- **What needs to be done**
Every line below containing the word "login" should be found and copied.

- **Provided material**
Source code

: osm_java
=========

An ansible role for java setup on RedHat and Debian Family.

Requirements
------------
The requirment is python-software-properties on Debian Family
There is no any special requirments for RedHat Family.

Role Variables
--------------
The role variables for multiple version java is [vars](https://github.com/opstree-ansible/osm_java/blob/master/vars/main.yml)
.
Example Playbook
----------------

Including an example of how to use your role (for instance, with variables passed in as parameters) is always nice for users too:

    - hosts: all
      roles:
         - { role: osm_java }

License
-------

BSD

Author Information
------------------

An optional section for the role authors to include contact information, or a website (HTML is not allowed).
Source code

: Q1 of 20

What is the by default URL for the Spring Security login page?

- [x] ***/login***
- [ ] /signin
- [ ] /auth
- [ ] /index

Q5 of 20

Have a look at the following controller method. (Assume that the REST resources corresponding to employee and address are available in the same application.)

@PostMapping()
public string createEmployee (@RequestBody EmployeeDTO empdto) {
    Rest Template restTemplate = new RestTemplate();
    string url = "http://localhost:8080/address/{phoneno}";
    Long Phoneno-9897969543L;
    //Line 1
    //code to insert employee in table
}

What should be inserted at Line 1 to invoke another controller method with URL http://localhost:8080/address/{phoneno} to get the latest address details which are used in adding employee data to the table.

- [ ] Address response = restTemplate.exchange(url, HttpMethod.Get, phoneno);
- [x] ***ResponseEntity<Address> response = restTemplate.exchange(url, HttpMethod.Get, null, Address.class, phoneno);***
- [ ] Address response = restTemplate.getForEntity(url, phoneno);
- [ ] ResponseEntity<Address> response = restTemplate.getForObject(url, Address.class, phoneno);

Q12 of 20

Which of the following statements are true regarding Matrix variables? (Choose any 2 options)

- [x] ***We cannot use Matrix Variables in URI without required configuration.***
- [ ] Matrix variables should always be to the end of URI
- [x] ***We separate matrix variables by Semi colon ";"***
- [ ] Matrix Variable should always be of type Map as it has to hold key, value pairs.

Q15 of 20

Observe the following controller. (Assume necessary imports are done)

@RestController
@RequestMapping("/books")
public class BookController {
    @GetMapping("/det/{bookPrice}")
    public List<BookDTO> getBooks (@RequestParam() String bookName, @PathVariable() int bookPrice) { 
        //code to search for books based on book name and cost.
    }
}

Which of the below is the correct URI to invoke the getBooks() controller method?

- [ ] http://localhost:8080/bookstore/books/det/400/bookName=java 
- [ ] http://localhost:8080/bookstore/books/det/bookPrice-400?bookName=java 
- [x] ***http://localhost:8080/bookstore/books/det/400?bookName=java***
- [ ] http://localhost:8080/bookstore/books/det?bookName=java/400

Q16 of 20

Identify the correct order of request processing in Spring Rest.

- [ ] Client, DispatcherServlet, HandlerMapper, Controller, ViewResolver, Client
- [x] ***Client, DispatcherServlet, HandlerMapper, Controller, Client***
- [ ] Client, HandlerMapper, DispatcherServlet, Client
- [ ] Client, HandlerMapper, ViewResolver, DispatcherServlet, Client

- **Output of the task**
What is the by default URL for the Spring Security login page?
- [x] ***/login***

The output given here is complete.